Avec The Zone of Interest (2023), Jonathan Glazer signe son quatrième long-métrage après des œuvres très différentes comme Sexy Beast, Birth ou Under the Skin. Ici, il s’attaque à la question la plus périlleuse du cinéma sur la Shoah : comment représenter l’indicible sans en faire un spectacle ? Le film s’inspire librement du roman de Martin Amis mais en détourne la logique romanesque pour construire une expérience radicale. À la surface, l’histoire est simple : la vie quotidienne d’une famille, celle du commandant d’Auschwitz, dans une maison mitoyenne du camp. Derrière cette simplicité, la promesse est vertigineuse : déplacer le regard du crime vers ses coulisses domestiques.
Que cherche-t-il à dire ?
Glazer ne filme pas les victimes ni les corps suppliciés : il filme la table, le linge, les jeux d’enfants, le jardin. L’horreur n’est jamais frontalement représentée mais se devine, comme arrière-plan continu, dans les fumées, les bruits, les odeurs et la poussière. Le projet n’est pas de raconter « ce qui s’est passé », mais de faire sentir comment l’extermination s’articule à une quotidienneté banale. Le film ne cesse de rappeler que la barbarie n’est pas seulement le fait de monstres, mais qu’elle repose sur des gestes ordinaires dans un confort préservé. En somme, Le film explore l'irreprésentabilité de la Shoah, par un Éden adjacent à l'horreur.
Par quels moyens ?
L’audace (et la provocation) centrale du film est son point de vue : il s’installe à hauteur de la famille du commandant de camp, filme leur intimité et les rituels de la maison qui jouxtent l’usine de mort. Ce choix n’est pas apolitique ni complaisant, il vise au contraire à montrer comment la machine génocidaire suppose et normalise des registres de confort, de gestion et d’oubli. Ici, Glazer oblige le spectateur à partager le même espace mental que les bourreaux, à voir ce qu’ils voyaient, à habiter leur banalité, incitant le spectateur à traquer cette terreur dans l'invisible. Située, dans l'hors champs, dans l'intelligence du téléspectateur et dans le bruit ambiant omniprésent jusqu'à inonder l'image.

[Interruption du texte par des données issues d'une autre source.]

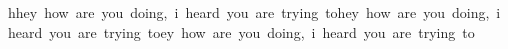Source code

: \documentclass{article}
\begin{document}
\mbox{hhey how are you doing, i heard you are trying tohey how are you doing, i heard you are trying toey how are you doing, i heard you are trying to}
\end{document}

La mise en scène privilégie les cadrages picturaux et larges, la colorimétrie chatoyante et les textures minutieuses. La palette de couleurs est contrôlée, presque trop belle, et cette beauté devient glaçante. Car cette distance n’apaise pas : au contraire, elle révèle la co-présence du banal et du monstrueux. Les gros plans sur des objets (assiettes, couverts, jouets, fleurs) agissent comme des index ; la répétition de ces motifs transforme la surface en mémoire active. Le film n’use pas de gros effets dramatiques : il polit une intensité par accumulation de détails.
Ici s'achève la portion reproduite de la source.